TASK PROMPT -
Whatever pictures appear, omit them, and repeat the data below exactly.

ENTRIES SUPPLIED -
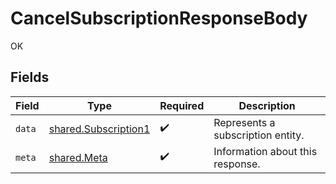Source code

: # CancelSubscriptionResponseBody

OK


## Fields

| Field                                                               | Type                                                                | Required                                                            | Description                                                         |
| ------------------------------------------------------------------- | ------------------------------------------------------------------- | ------------------------------------------------------------------- | ------------------------------------------------------------------- |
| `data`                                                              | [shared.Subscription1](../../../sdk/models/shared/subscription1.md) | :heavy_check_mark:                                                  | Represents a subscription entity.                                   |
| `meta`                                                              | [shared.Meta](../../../sdk/models/shared/meta.md)                   | :heavy_check_mark:                                                  | Information about this response.                                    |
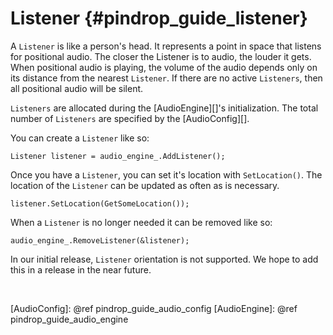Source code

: Listener    {#pindrop_guide_listener}
========

A `Listener` is like a person's head. It represents a point in space that
listens for positional audio. The closer the Listener is to audio, the louder it
gets. When positional audio is playing, the volume of the audio depends only on
its distance from the nearest `Listener`. If there are no active `Listeners`,
then all positional audio will be silent.

`Listeners` are allocated during the [AudioEngine][]'s initialization. The total
number of `Listeners` are specified by the [AudioConfig][].

You can create a `Listener` like so:

    Listener listener = audio_engine_.AddListener();

Once you have a `Listener`, you can set it's location with `SetLocation()`. The
location of the `Listener` can be updated as often as is necessary.

    listener.SetLocation(GetSomeLocation());

When a `Listener` is no longer needed it can be removed like so:

    audio_engine_.RemoveListener(&listener);

In our initial release, `Listener` orientation is not supported. We hope to add
this in a release in the near future.

<br>

  [AudioConfig]: @ref pindrop_guide_audio_config
  [AudioEngine]: @ref pindrop_guide_audio_engine
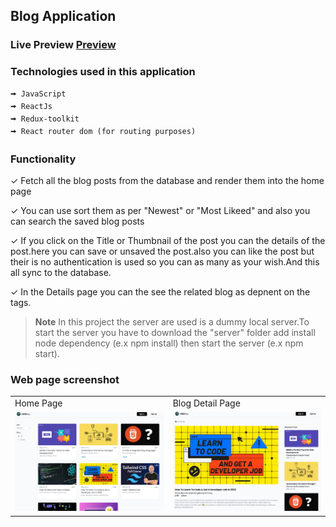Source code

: 
## Blog Application

### Live Preview [Preview](https://github)

### Technologies used in this application

    🠪 JavaScript
    🠪 ReactJs
    🠪 Redux-toolkit
    🠪 React router dom (for routing purposes)

### Functionality

✓ Fetch all the blog posts from the database and render them into the home page

✓ You can use sort them as per "Newest" or "Most Likeed" and also you can search the saved blog posts

✓ If you click on the Title or Thumbnail of the post you can the details of the post.here you can save or unsaved the post.also you can like the post but their is no authentication is used so you can as many as your wish.And this all sync to the database.

✓ In the Details page you can the see the related blog as depnent on the tags.

> **Note**
> In this project the server are used is a dummy local server.To start the server you have to download the "server" folder add install node dependency (e.x npm install) then start the server (e.x npm start).

### Web page screenshot

<table border="0">
  <tr>
    <td>Home Page</td>
     <td>Blog Detail Page</td>
     
  </tr>
  <tr>
    <td><img src="./src/assets/images/home.png" height="45%"></td>
    <td><img src="./src/assets/images/details.png"  height="45%"></td>
    
  </tr>
 </table>
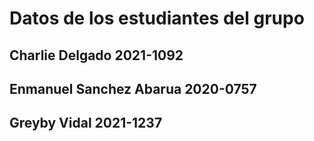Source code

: # Datos de los estudiantes del grupo

## Charlie Delgado 2021-1092

## Enmanuel Sanchez Abarua 2020-0757

## Greyby Vidal 2021-1237
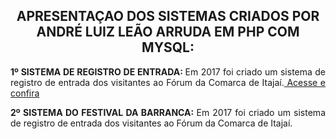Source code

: <html>
<body><h2 align=center> APRESENTAÇAO DOS SISTEMAS CRIADOS POR ANDRÉ LUIZ LEÃO ARRUDA EM PHP COM MYSQL: </h2>
<p align=justify><b> 1º SISTEMA DE REGISTRO DE ENTRADA: </b>Em 2017 foi criado um sistema de registro de entrada dos visitantes ao Fórum da Comarca de Itajaí.<a href="visitantes"> Acesse e confira </a></p>
<p align=justify><b> 2º SISTEMA DO FESTIVAL DA BARRANCA: </b>Em 2017 foi criado um sistema de registro de entrada dos visitantes ao Fórum da Comarca de Itajaí.</p>
</html>
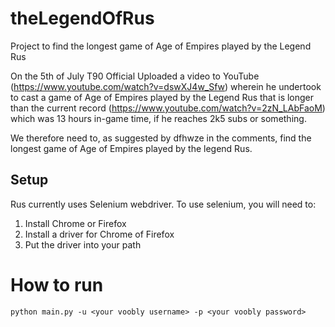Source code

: # theLegendOfRus
Project to find the longest game of Age of Empires played by the Legend Rus

On the 5th of July T90 Official Uploaded a video to YouTube (https://www.youtube.com/watch?v=dswXJ4w_Sfw) 
wherein he undertook to cast a game of Age of Empires played by the Legend Rus
that is longer than the current record (https://www.youtube.com/watch?v=2zN_LAbFaoM) which was 
13 hours in-game time, if he reaches 2k5 subs or something.

We therefore need to, as suggested by dfhwze in the comments, find the longest game of Age of Empires played by the legend Rus.

## Setup
Rus currently uses Selenium webdriver. To use selenium, you will need to:
1. Install Chrome or Firefox
2. Install a driver for Chrome of Firefox 
3. Put the driver into your path

# How to run 

    python main.py -u <your voobly username> -p <your voobly password>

SOLUTION FOR THIS EXERCISE -
Source code

: # CancelSubscriptionResponseBody

OK


## Fields

| Field                                                               | Type                                                                | Required                                                            | Description                                                         |
| ------------------------------------------------------------------- | ------------------------------------------------------------------- | ------------------------------------------------------------------- | ------------------------------------------------------------------- |
| `data`                                                              | [shared.Subscription1](../../../sdk/models/shared/subscription1.md) | :heavy_check_mark:                                                  | Represents a subscription entity.                                   |
| `meta`                                                              | [shared.Meta](../../../sdk/models/shared/meta.md)                   | :heavy_check_mark:                                                  | Information about this response.                                    |
Source code

: Listener    {#pindrop_guide_listener}
========

A `Listener` is like a person's head. It represents a point in space that
listens for positional audio. The closer the Listener is to audio, the louder it
gets. When positional audio is playing, the volume of the audio depends only on
its distance from the nearest `Listener`. If there are no active `Listeners`,
then all positional audio will be silent.

`Listeners` are allocated during the [AudioEngine][]'s initialization. The total
number of `Listeners` are specified by the [AudioConfig][].

You can create a `Listener` like so:

    Listener listener = audio_engine_.AddListener();

Once you have a `Listener`, you can set it's location with `SetLocation()`. The
location of the `Listener` can be updated as often as is necessary.

    listener.SetLocation(GetSomeLocation());

When a `Listener` is no longer needed it can be removed like so:

    audio_engine_.RemoveListener(&listener);

In our initial release, `Listener` orientation is not supported. We hope to add
this in a release in the near future.

<br>

  [AudioConfig]: @ref pindrop_guide_audio_config
  [AudioEngine]: @ref pindrop_guide_audio_engine
Source code

: 
## Blog Application

### Live Preview [Preview](https://github)

### Technologies used in this application

    🠪 JavaScript
    🠪 ReactJs
    🠪 Redux-toolkit
    🠪 React router dom (for routing purposes)

### Functionality

✓ Fetch all the blog posts from the database and render them into the home page

✓ You can use sort them as per "Newest" or "Most Likeed" and also you can search the saved blog posts

✓ If you click on the Title or Thumbnail of the post you can the details of the post.here you can save or unsaved the post.also you can like the post but their is no authentication is used so you can as many as your wish.And this all sync to the database.

✓ In the Details page you can the see the related blog as depnent on the tags.

> **Note**
> In this project the server are used is a dummy local server.To start the server you have to download the "server" folder add install node dependency (e.x npm install) then start the server (e.x npm start).

### Web page screenshot

<table border="0">
  <tr>
    <td>Home Page</td>
     <td>Blog Detail Page</td>
     
  </tr>
  <tr>
    <td><img src="./src/assets/images/home.png" height="45%"></td>
    <td><img src="./src/assets/images/details.png"  height="45%"></td>
    
  </tr>
 </table>
Source code

: # Datos de los estudiantes del grupo

## Charlie Delgado 2021-1092

## Enmanuel Sanchez Abarua 2020-0757

## Greyby Vidal 2021-1237
Source code

: <html>
<body><h2 align=center> APRESENTAÇAO DOS SISTEMAS CRIADOS POR ANDRÉ LUIZ LEÃO ARRUDA EM PHP COM MYSQL: </h2>
<p align=justify><b> 1º SISTEMA DE REGISTRO DE ENTRADA: </b>Em 2017 foi criado um sistema de registro de entrada dos visitantes ao Fórum da Comarca de Itajaí.<a href="visitantes"> Acesse e confira </a></p>
<p align=justify><b> 2º SISTEMA DO FESTIVAL DA BARRANCA: </b>Em 2017 foi criado um sistema de registro de entrada dos visitantes ao Fórum da Comarca de Itajaí.</p>
</html>
Source code

: # theLegendOfRus
Project to find the longest game of Age of Empires played by the Legend Rus

On the 5th of July T90 Official Uploaded a video to YouTube (https://www.youtube.com/watch?v=dswXJ4w_Sfw) 
wherein he undertook to cast a game of Age of Empires played by the Legend Rus
that is longer than the current record (https://www.youtube.com/watch?v=2zN_LAbFaoM) which was 
13 hours in-game time, if he reaches 2k5 subs or something.

We therefore need to, as suggested by dfhwze in the comments, find the longest game of Age of Empires played by the legend Rus.

## Setup
Rus currently uses Selenium webdriver. To use selenium, you will need to:
1. Install Chrome or Firefox
2. Install a driver for Chrome of Firefox 
3. Put the driver into your path

# How to run 

    python main.py -u <your voobly username> -p <your voobly password>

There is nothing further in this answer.